The secretary of state does not maintain the bylaws or tax exempt filings of any nonprofit organization. Some organizations that have obtained tax-exempt status from the Internal Revenue Service are required to make certain documents available to the public.
Corporations are legally required to adopt bylaws in Texas – Section 21.057 of the Texas Business Organizations Code states that the board of directors of a corporation shall adopt initial bylaws. So, if your company gets caught in a legal battle without bylaws, you could face some serious legal consequences.
Yes. Non-U.S. corporations, LLCs, LPs and financial institutions must register with the secretary of state before transacting business in Texas. Such entities are subject to state franchise tax and federal income tax on certain income.

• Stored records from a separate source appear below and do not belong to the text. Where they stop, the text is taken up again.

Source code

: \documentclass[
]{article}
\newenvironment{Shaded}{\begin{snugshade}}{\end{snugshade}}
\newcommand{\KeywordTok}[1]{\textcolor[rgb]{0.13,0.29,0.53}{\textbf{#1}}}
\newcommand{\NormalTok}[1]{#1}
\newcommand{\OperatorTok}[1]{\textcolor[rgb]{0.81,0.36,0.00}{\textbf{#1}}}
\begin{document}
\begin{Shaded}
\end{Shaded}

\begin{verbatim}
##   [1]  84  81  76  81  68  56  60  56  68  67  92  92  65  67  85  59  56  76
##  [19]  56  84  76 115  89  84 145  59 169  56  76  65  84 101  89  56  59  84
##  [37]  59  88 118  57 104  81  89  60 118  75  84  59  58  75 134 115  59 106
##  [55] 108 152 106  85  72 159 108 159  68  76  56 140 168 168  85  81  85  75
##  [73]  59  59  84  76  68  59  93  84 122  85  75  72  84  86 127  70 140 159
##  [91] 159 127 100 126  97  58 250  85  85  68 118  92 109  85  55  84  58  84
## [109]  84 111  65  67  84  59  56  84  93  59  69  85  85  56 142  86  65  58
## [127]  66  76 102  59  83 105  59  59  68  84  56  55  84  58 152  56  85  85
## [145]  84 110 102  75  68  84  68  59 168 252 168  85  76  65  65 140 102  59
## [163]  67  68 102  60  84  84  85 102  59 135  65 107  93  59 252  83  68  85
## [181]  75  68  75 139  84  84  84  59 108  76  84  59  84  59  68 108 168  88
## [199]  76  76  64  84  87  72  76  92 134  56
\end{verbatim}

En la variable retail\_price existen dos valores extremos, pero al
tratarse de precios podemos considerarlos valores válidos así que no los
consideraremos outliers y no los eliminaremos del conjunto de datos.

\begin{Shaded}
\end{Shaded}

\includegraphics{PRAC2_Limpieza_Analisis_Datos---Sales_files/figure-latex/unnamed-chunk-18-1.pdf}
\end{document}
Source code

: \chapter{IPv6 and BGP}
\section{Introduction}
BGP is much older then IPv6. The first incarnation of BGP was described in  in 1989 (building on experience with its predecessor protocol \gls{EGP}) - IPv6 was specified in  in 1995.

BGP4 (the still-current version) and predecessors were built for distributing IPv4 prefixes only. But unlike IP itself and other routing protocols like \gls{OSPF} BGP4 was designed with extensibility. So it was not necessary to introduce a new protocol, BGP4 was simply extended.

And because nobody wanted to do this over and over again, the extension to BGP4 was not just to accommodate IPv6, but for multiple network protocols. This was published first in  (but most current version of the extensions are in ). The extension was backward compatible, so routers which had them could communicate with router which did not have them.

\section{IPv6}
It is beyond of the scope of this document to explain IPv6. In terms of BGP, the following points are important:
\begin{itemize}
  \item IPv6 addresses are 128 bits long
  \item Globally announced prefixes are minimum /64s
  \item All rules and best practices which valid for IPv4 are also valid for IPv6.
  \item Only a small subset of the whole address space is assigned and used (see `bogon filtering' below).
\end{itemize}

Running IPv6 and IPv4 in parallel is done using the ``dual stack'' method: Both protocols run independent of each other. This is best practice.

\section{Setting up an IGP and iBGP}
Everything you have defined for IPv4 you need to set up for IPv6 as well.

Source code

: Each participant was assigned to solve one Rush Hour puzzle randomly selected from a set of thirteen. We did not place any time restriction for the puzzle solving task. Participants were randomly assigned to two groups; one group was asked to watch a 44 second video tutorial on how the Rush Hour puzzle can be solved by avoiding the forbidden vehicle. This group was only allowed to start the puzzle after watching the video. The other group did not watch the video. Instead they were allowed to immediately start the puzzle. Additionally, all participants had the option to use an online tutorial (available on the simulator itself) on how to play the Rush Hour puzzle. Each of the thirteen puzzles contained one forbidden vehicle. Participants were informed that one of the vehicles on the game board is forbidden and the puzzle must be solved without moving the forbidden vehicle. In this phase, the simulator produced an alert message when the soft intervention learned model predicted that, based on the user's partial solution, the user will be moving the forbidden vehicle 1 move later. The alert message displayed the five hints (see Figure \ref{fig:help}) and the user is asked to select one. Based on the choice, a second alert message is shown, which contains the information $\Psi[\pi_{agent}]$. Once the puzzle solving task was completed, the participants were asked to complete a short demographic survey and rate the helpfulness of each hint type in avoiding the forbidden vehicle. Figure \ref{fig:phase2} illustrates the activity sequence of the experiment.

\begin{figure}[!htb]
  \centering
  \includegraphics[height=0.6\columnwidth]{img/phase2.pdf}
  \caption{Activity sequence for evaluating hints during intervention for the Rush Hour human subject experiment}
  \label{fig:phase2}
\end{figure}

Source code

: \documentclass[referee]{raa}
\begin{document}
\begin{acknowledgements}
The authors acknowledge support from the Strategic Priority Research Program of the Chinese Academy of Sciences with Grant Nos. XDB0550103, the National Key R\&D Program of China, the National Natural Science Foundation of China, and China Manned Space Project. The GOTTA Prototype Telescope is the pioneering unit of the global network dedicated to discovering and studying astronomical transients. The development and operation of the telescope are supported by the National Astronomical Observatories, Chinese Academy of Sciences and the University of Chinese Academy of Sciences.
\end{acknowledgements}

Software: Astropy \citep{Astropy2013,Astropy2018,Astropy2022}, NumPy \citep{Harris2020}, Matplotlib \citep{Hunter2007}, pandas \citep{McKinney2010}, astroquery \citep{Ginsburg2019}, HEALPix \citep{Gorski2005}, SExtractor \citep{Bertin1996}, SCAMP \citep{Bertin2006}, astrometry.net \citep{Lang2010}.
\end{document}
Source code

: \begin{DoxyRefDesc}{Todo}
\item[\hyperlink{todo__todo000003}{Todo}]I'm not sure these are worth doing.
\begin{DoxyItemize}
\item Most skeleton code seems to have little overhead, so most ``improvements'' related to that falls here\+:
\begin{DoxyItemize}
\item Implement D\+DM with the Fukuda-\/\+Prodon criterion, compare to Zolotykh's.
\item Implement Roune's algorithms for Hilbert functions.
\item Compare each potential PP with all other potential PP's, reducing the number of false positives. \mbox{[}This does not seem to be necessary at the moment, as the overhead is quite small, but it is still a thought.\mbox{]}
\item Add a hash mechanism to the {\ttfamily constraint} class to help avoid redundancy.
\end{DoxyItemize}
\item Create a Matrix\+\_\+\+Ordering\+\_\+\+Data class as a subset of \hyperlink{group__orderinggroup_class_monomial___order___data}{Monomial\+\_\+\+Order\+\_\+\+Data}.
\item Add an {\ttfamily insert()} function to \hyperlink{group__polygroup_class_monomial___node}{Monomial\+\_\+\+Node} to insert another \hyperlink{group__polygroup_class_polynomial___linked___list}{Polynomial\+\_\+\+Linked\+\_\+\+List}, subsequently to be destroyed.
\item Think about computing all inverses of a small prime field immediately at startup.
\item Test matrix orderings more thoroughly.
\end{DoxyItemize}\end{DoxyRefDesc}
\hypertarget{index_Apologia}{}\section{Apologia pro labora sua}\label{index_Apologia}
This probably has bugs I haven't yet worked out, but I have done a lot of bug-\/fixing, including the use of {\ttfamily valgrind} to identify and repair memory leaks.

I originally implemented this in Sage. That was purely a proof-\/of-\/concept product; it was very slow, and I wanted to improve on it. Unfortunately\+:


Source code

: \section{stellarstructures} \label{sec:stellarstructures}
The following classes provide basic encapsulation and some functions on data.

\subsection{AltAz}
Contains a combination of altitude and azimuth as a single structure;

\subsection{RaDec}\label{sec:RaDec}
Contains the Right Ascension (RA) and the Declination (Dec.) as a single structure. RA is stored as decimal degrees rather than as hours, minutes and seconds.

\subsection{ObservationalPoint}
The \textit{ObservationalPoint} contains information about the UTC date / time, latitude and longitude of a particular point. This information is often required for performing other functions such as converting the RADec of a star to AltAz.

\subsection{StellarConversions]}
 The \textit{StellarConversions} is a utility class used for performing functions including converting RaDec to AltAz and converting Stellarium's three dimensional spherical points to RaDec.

An LLC is a business structure where taxes are passed through to the owners. An S corporation is a business tax election in which an established corporation passes taxable income to shareholders. Which is better depends on the circumstances.
The Texas Business Organizations Code requires that for-profit corporations and professional corporations have at least one director, one president, and one secretary. A single person can be the president, secretary, sole director, and sole shareholder.
There are seven steps you'll complete to start an S corp in Texas. Step 1: Check Name Availability. Step 2: Choose a Business Name. Step 3: Registered Agent. Step 4: Complete Form 201. Step 5: Bylaws and Regulations. Step 6: Obtain EIN. Step 7: File Form 2553.
Corporate bylaws are legally required in Texas. Don't mess with Texas—skipping this step could have serious consequences.
LLC vs Corporation: Governance and Management Texas law also requires corporations to keep certain records, including written minutes of shareholder and director meetings. In contrast, an LLC affords members the flexibility to decide their own management structure and governance.
Under Article 2.21 of the Texas Business Corporation Act (TBCA), for example, shareholders or affiliates cannot be held liable for a corporation's contractual obligations unless they caused the corporation to be used to perpetrate “an actual fraud… primarily for the purpose of personal benefit”.